Copy every line below that has the word "inverted" in it.

━━━━━ Provided records ━━━━━

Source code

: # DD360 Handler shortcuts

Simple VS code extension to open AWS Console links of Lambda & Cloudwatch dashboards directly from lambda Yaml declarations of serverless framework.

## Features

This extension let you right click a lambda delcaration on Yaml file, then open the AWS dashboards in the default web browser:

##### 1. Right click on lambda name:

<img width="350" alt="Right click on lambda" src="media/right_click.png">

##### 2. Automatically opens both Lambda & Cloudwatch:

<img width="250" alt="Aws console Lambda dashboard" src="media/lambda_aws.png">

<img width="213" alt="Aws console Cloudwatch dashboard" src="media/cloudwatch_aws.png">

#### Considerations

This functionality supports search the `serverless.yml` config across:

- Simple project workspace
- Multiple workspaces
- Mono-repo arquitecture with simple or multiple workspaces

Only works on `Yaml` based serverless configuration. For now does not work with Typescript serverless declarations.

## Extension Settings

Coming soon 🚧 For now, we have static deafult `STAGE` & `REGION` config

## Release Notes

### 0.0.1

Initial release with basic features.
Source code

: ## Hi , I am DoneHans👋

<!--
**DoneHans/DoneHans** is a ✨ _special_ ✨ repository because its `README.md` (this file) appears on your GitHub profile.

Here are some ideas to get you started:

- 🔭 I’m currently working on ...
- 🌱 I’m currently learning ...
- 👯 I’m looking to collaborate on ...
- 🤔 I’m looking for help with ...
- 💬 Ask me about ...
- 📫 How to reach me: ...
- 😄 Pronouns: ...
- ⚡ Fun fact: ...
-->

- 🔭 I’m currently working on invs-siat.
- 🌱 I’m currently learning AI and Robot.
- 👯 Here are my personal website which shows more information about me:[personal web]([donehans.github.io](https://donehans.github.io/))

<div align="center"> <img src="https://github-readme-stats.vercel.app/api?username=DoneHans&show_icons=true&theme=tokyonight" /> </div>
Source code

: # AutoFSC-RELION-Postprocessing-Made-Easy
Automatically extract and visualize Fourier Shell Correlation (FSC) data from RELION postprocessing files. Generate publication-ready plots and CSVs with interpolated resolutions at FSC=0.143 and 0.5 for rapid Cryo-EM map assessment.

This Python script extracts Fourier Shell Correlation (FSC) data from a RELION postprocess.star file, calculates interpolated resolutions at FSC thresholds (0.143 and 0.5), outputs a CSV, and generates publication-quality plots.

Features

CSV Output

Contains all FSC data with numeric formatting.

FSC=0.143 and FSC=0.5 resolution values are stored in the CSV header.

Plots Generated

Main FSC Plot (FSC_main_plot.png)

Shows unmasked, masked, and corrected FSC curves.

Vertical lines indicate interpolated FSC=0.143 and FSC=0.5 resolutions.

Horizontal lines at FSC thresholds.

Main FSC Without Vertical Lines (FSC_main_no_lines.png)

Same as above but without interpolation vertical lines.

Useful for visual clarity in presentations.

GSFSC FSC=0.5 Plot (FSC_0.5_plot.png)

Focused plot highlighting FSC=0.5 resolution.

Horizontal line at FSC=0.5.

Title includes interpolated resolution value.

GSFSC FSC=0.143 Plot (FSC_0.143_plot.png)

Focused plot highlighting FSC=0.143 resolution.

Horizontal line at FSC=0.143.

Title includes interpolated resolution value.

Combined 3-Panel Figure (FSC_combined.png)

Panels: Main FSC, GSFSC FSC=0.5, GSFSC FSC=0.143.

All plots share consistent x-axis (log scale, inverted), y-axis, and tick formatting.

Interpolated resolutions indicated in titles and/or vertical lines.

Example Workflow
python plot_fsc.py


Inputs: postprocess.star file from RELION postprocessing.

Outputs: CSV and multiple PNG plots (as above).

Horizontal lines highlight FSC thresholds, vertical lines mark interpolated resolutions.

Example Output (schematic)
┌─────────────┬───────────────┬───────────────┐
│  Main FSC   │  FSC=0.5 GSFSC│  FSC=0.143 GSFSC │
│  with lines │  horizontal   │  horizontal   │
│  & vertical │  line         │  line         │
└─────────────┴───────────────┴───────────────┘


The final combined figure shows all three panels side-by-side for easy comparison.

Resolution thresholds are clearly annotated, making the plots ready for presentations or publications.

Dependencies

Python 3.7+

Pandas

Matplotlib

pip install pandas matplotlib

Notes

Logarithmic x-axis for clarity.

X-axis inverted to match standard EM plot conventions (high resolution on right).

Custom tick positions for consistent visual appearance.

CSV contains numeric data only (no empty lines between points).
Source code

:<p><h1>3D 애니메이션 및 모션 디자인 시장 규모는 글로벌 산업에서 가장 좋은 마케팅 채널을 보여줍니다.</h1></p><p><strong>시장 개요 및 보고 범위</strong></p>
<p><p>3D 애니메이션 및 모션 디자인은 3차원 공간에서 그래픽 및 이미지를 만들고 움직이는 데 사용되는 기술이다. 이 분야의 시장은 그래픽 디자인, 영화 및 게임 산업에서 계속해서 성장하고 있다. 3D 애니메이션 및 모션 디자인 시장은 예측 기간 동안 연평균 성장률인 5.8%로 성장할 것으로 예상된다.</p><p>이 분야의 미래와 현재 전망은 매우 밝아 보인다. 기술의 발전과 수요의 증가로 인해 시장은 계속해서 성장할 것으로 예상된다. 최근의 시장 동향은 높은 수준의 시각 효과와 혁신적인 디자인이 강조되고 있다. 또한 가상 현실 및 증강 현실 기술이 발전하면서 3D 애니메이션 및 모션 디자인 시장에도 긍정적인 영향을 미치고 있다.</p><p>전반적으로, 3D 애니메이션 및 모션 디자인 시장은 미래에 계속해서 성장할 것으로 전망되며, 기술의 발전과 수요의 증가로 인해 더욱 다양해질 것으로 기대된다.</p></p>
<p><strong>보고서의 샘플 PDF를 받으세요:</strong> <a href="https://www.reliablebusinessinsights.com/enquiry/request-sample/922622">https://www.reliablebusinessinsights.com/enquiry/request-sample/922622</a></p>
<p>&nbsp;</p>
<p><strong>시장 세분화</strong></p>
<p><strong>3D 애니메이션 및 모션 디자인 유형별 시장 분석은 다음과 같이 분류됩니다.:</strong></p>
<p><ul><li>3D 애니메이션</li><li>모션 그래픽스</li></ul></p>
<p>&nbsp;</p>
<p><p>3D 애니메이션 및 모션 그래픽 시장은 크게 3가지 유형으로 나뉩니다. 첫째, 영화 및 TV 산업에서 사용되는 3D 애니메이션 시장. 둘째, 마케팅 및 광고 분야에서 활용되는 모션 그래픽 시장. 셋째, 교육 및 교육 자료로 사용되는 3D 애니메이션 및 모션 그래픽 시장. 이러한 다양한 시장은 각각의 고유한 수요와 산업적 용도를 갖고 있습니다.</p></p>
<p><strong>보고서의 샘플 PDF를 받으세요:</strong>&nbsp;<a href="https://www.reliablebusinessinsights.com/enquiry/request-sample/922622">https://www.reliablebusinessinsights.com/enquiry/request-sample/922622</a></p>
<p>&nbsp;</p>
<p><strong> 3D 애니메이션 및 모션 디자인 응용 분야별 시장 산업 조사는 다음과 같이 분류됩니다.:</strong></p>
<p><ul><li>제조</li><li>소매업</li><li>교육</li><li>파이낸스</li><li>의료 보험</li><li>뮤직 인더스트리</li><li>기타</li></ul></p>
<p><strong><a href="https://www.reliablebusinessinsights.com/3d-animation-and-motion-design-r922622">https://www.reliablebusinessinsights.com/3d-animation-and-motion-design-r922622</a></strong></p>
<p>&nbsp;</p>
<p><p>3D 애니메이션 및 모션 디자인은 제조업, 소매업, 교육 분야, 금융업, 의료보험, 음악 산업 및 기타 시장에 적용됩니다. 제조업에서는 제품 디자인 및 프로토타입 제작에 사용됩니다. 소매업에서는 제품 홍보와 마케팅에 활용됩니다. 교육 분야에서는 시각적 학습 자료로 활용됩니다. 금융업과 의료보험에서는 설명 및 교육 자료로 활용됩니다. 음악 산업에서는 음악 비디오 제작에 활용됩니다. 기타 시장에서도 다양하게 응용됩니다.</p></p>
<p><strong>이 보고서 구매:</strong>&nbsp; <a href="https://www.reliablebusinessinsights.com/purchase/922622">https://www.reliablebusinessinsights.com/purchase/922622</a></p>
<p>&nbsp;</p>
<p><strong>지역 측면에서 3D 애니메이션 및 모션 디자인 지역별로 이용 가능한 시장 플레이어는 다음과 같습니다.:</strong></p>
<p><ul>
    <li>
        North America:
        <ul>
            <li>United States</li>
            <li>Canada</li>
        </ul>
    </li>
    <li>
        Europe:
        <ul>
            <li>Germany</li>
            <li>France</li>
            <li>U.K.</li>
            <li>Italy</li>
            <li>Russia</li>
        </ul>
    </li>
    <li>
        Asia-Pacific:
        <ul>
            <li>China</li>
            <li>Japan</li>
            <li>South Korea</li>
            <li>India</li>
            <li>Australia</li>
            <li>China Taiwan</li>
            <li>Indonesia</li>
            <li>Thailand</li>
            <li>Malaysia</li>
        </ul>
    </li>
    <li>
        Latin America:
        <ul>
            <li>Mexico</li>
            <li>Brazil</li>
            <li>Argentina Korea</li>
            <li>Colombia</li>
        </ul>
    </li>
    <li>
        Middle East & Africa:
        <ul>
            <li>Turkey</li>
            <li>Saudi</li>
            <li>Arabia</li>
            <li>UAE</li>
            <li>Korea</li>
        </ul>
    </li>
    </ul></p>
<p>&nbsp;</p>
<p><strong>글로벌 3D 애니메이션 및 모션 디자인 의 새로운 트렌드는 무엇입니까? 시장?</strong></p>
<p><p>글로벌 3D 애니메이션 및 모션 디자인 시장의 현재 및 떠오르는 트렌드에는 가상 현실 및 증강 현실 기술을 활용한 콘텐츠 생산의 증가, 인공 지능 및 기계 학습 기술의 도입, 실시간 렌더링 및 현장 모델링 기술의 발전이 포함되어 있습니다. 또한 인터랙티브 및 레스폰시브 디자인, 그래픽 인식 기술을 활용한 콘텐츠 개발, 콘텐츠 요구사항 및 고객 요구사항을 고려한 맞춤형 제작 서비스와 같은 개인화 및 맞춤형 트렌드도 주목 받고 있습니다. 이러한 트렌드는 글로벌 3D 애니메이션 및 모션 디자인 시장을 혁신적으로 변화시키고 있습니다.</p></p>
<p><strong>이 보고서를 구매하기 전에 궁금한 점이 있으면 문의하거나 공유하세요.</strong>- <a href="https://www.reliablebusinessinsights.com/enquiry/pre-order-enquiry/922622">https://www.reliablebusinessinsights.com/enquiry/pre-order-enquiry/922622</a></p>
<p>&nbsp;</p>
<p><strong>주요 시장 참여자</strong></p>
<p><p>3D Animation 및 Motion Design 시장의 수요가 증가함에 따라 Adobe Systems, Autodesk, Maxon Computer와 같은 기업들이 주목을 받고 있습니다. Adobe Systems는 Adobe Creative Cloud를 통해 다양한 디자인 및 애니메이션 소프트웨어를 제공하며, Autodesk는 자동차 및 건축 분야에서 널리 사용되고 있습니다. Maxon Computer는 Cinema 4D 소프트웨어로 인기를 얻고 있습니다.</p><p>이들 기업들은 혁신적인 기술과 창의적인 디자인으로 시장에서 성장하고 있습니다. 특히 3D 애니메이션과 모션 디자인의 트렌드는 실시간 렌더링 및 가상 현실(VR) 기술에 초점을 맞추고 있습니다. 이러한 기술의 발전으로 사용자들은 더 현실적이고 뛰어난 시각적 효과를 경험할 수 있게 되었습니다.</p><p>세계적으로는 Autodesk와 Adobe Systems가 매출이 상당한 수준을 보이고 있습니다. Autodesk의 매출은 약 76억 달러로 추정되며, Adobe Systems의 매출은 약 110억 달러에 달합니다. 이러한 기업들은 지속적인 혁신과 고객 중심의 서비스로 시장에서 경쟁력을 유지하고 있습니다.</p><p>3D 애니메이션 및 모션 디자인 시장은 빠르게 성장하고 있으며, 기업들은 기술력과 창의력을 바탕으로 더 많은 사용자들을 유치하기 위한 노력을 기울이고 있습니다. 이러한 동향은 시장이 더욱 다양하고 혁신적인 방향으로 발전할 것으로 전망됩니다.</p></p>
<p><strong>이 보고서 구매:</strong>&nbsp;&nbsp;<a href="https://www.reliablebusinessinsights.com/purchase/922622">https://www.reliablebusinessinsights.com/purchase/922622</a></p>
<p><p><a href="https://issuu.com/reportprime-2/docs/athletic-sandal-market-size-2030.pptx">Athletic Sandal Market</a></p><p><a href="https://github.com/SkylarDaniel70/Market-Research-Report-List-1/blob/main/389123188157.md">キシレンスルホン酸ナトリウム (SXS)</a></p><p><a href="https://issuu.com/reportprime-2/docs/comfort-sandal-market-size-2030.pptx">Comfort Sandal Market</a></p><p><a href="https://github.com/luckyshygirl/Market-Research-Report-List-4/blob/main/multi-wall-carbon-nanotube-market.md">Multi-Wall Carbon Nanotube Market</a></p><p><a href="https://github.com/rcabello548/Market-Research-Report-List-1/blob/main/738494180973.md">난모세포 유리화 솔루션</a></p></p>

━━━━━

Exercise solution
All plots share consistent x-axis (log scale, inverted), y-axis, and tick formatting.
X-axis inverted to match standard EM plot conventions (high resolution on right).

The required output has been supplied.